STAMP2 CRISPR活性化プラスミド(m)は、基盤となるDNA配列を変更することなく、内因性Steap4の発現を標的化し、非破壊的にアップレギュレートするアプローチを提供します。
STAMP2 CRISPR 活性化プラスミド (m) は、ヒト細胞株における Steap4 遺伝子座の高効率かつ部位特異的な転写アップレギュレーションのために設計された、3 つのプラスミドからなる相乗的活性化メディエーター (SAM) システムです。このシステムは、DNA結合能を維持しつつヌクレアーゼ活性を失わせる2つの不活性化変異(D10AおよびN863A)を有する、触媒活性のないCas9(dCas9)を中核としています。このdCas9は、強力な転写活性化因子であるVP64と融合しており、選別用のブラスティシジン耐性遺伝子と共に共発現します。2番目のプラスミドは、dCas9-VP64と協調して機能する二次活性化複合体であるMS2-p65-HSF1融合タンパク質をコードしており、ヒグロマイシン耐性遺伝子と共に発現する。3番目のプラスミドは、標的特異的な20塩基対のsgRNAをコードしており、これはMS2-p65-HSF1複合体を活性化部位に誘導する2つのMS2 RNAアプタマーと融合しており、さらにピューロマイシン耐性遺伝子が付随している。これら3つのプラスミドは、システム構成要素すべてが均等に発現するよう、質量比1:1:1で導入される。
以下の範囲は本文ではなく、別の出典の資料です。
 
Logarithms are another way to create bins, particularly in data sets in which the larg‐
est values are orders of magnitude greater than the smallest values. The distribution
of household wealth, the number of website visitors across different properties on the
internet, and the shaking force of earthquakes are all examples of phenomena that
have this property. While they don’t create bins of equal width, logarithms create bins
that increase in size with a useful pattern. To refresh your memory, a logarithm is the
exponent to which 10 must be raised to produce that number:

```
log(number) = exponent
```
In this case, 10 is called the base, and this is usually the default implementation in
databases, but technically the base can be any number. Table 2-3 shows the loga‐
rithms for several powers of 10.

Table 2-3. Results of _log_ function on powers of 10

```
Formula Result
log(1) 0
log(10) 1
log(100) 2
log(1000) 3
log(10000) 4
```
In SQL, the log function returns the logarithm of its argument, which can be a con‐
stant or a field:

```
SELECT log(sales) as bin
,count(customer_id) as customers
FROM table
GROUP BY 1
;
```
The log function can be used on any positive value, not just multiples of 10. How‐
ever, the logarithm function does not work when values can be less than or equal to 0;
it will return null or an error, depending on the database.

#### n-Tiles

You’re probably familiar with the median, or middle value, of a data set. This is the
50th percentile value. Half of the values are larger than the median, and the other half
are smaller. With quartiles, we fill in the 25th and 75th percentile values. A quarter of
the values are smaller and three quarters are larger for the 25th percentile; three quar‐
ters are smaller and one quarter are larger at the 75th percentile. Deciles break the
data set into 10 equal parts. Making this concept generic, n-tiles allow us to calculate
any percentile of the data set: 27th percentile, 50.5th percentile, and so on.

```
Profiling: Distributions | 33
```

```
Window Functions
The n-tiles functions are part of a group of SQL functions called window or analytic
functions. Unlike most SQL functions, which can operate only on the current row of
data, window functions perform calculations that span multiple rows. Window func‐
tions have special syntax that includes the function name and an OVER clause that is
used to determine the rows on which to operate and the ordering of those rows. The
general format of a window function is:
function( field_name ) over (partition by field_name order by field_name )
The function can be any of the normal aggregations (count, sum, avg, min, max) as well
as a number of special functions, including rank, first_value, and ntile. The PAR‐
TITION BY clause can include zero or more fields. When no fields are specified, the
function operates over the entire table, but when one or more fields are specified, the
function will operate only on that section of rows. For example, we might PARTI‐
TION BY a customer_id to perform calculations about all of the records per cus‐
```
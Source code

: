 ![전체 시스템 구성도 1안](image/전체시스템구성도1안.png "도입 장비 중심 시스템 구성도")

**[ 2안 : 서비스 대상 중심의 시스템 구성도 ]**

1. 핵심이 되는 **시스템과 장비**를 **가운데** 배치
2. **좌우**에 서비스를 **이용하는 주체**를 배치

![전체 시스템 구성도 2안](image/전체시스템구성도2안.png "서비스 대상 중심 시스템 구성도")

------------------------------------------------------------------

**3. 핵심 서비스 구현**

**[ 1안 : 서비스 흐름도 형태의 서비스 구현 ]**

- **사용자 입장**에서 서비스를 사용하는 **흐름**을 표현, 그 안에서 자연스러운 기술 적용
標的遺伝子座に集合すると、SAM複合体はSteap4転写開始点の上流約200 bpの領域に結合し、そこでVP64、p65、およびHSF1が協調して転写装置を動員し、内因性STAMP2の発現上昇を促進する。ヌクレアーゼ活性を持つCas9とは異なり、 dCas9は二本鎖切断を導入したりゲノム配列を改変したりしないため、天然のSteap4遺伝子座が保持され、内因性遺伝子座におけるSTAMP2依存性の転写応答の研究が可能となります。これにより、機能解析、標的遺伝子の同定、およびSteap4発現が沈黙または低下した腫瘍細胞におけるSTAMP2経路の回復のモデル化を行う上で、貴重なツールとなります。
研究用のみ。診断用または治療用ではありません。